The central bank released a draft proposal for an open finance governance framework and will accept feedback from stakeholders until Dec. 23. When approved, the framework will be applicable to BSP-supervised financial institutions, as well as third-party service providers that are either account information service providers and/or payment initiation service providers.
The framework also calls for the establishment of an Open Finance Oversight Committee (OFOC), which will become an industry-led self governing body overseen by the BSP.
Upon creation, the OFOC is expected to come up with its own membership and participation rules, standards, and procedures, while ensuring a non-discriminatory membership that represents key interest areas in the financial industry.

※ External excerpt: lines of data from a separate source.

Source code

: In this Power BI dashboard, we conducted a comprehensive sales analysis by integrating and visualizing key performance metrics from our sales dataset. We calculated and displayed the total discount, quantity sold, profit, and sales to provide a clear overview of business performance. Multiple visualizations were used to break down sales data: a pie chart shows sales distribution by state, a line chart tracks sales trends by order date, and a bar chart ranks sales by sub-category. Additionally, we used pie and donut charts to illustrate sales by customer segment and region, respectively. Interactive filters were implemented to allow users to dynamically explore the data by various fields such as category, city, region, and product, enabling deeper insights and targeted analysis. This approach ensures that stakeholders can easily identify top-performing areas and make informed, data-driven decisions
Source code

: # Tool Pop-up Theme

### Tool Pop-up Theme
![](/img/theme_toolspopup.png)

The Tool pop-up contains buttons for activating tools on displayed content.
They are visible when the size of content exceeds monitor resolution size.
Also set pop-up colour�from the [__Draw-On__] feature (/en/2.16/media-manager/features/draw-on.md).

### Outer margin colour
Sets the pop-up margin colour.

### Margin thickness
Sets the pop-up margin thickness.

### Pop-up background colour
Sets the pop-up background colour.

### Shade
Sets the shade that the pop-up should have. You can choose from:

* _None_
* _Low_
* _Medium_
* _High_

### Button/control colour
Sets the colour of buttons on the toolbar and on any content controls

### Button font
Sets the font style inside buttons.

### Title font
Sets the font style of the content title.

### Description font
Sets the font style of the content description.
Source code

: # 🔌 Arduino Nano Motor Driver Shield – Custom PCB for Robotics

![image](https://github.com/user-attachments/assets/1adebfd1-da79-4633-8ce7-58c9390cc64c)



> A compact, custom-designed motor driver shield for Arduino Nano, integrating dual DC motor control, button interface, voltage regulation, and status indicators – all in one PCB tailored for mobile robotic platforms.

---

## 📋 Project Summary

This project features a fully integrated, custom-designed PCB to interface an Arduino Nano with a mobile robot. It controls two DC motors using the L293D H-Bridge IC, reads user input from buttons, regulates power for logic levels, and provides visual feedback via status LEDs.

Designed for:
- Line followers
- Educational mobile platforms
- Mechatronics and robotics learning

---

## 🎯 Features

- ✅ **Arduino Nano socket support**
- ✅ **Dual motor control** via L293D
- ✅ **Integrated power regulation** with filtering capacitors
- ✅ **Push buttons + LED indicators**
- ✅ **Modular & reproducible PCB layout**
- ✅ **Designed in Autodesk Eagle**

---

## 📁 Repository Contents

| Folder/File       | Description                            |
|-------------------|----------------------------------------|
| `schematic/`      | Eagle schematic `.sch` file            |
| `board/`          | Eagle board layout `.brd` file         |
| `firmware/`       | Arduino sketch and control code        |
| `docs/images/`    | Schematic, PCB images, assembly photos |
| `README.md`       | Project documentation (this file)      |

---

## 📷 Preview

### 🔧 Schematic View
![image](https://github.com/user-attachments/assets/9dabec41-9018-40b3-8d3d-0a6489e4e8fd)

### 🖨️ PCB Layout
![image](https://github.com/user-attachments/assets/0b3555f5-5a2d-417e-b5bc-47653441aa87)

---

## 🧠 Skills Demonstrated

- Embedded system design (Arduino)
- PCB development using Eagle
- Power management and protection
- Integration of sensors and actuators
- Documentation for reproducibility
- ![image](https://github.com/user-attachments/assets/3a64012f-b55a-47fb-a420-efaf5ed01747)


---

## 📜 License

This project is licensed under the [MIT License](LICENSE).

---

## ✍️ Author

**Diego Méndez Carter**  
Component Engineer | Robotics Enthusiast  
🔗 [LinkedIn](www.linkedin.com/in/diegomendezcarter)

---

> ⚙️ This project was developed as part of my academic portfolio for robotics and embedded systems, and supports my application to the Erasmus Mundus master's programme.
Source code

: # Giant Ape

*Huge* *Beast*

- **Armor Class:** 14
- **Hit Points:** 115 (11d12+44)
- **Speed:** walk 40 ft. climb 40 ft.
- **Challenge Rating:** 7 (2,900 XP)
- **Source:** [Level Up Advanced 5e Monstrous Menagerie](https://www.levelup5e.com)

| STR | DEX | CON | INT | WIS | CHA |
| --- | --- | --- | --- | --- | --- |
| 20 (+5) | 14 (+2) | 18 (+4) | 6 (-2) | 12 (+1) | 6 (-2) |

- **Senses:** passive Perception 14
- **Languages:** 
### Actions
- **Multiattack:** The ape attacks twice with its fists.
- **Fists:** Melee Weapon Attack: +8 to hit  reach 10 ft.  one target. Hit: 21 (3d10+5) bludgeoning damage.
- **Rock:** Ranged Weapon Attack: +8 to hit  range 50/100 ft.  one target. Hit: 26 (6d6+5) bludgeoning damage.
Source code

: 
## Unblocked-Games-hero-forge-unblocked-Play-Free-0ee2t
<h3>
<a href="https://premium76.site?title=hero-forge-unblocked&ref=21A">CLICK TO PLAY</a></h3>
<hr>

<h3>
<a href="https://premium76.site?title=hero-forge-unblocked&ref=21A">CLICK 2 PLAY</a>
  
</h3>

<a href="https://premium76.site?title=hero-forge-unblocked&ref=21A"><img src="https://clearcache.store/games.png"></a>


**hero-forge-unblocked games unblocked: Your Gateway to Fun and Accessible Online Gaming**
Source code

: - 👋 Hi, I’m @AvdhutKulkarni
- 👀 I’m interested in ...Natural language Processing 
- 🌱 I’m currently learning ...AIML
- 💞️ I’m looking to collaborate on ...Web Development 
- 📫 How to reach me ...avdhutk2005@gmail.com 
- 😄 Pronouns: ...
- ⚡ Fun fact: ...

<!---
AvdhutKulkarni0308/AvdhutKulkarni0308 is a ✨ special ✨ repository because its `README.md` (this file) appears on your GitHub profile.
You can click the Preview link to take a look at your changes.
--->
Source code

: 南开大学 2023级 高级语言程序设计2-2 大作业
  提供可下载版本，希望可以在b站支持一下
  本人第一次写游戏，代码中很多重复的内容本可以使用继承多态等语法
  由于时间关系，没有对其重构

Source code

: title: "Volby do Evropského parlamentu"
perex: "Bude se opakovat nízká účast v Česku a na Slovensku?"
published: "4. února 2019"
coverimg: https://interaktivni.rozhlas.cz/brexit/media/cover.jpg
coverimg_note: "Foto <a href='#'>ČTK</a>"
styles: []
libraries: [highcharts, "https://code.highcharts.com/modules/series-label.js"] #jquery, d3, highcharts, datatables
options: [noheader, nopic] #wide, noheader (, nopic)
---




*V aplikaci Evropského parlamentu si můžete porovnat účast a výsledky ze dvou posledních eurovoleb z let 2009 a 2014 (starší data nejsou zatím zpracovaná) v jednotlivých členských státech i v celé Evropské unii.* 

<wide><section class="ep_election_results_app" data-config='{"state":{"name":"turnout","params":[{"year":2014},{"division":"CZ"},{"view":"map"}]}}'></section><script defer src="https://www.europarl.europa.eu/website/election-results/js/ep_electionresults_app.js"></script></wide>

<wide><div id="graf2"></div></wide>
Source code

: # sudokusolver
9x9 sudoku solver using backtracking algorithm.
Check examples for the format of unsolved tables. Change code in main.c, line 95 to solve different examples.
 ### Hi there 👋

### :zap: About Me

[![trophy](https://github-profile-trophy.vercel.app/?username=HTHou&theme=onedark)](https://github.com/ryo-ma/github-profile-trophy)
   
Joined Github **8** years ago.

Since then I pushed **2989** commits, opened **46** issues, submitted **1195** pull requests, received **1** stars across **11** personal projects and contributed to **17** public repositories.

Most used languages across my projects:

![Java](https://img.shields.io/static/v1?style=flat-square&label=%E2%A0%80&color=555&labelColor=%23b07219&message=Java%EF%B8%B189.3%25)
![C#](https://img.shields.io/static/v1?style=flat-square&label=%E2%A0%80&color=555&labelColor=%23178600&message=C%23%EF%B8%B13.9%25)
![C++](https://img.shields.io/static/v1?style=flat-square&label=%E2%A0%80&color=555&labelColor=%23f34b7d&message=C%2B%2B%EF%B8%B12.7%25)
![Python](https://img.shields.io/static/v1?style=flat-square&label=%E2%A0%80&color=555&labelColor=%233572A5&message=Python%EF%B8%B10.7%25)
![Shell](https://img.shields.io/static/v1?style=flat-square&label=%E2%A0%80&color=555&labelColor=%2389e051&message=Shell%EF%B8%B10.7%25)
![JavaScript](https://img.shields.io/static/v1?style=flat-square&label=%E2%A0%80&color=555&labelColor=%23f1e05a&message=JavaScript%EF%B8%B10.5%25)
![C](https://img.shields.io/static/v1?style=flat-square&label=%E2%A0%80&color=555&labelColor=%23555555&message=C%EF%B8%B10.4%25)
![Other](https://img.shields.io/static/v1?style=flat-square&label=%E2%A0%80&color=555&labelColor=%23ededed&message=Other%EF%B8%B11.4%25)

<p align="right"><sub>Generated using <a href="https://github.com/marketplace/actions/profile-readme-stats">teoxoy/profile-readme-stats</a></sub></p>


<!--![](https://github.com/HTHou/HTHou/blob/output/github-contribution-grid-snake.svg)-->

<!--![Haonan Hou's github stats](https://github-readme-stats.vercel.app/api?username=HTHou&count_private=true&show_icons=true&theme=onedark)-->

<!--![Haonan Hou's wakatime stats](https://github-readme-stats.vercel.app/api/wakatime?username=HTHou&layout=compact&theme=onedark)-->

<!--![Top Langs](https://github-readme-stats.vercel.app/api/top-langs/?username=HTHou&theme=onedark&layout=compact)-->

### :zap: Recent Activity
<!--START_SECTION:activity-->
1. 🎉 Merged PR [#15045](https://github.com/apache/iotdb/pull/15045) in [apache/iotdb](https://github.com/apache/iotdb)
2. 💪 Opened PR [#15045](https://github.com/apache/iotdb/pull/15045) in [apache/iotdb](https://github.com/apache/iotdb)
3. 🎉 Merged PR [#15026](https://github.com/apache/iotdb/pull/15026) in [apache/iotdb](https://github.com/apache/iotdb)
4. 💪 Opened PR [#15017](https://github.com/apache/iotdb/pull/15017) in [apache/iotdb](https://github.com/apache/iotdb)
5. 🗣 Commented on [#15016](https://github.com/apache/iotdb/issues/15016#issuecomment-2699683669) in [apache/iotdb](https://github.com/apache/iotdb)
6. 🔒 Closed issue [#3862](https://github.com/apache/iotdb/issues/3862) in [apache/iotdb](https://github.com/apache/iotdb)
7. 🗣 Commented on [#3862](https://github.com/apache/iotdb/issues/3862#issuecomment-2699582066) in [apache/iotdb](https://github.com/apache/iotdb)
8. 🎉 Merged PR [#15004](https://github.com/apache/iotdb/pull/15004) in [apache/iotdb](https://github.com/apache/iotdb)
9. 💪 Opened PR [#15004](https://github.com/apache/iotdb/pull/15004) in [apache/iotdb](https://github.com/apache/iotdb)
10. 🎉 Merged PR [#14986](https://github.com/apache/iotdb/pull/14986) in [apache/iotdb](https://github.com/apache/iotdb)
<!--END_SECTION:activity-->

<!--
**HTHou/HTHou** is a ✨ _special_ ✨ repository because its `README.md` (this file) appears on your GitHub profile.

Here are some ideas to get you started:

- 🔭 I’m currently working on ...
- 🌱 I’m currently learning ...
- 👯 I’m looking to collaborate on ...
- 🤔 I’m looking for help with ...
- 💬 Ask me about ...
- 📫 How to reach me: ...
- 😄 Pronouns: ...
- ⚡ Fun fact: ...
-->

Mr. Villanueva recommended that the BSP designate the initial core members to work on the details of the framework and guide the group through a governance mechanism.
“Since the OFOC is key to the success of the guidelines, it might be fatal if the OFOC is unable to negotiate among its members regarding matters of governance and membership. A starting point which has more details can allow a core group to move quickly to self-organize,” he said.
Mr. Villanueva added that their group believes that a major hurdle to the framework are data privacy laws including Republic Act (RA) No. 1405 or the Deposit Secrecy Law and RA No. 10173 or the Data Privacy Act.
With this, Mr. Villanueva said the OFOC could streamline forms and agreements that member institutions can use to demonstrate their right to share personal data.
“Alternatively, the OFOC and its members can formulate their own industry Privacy Code for approval of the NPC to mitigate the risks associated with the user of personal information by Open Finance,” Mr. Villanueva said.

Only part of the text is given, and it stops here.